▸ Exercise instructions: What is the number of lines in the data below that contain "ensure"? Reply with the number only.

--- START ---

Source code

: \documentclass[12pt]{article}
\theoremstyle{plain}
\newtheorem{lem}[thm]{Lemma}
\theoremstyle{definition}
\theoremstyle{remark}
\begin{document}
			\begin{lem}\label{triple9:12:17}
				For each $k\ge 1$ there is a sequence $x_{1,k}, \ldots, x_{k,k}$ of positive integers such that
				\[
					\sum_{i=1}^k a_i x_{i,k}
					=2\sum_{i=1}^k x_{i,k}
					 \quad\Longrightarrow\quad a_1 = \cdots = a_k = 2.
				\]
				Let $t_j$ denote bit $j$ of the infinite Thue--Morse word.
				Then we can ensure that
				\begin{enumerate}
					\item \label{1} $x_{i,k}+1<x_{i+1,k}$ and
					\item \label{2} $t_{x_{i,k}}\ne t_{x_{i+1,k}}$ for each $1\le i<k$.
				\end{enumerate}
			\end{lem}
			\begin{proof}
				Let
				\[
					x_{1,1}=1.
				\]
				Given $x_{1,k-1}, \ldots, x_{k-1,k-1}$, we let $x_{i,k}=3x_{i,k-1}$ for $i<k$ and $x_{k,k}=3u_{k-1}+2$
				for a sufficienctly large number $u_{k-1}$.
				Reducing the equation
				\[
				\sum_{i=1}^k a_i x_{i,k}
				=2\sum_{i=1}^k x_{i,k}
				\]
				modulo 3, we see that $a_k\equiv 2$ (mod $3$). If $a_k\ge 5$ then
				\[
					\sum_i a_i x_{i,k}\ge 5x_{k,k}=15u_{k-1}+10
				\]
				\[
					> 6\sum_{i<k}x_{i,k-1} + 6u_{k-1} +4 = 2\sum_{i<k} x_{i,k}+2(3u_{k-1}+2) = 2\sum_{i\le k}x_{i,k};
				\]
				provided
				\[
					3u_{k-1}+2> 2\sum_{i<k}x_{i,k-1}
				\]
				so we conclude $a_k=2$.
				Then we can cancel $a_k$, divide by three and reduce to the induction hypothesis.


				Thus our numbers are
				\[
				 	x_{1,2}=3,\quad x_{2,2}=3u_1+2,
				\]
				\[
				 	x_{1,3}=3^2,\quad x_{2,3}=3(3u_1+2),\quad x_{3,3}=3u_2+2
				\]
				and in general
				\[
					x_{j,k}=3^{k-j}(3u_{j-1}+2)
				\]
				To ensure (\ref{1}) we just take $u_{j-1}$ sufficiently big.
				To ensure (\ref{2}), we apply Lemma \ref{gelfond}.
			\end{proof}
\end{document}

--- END ---

▸ Result: 3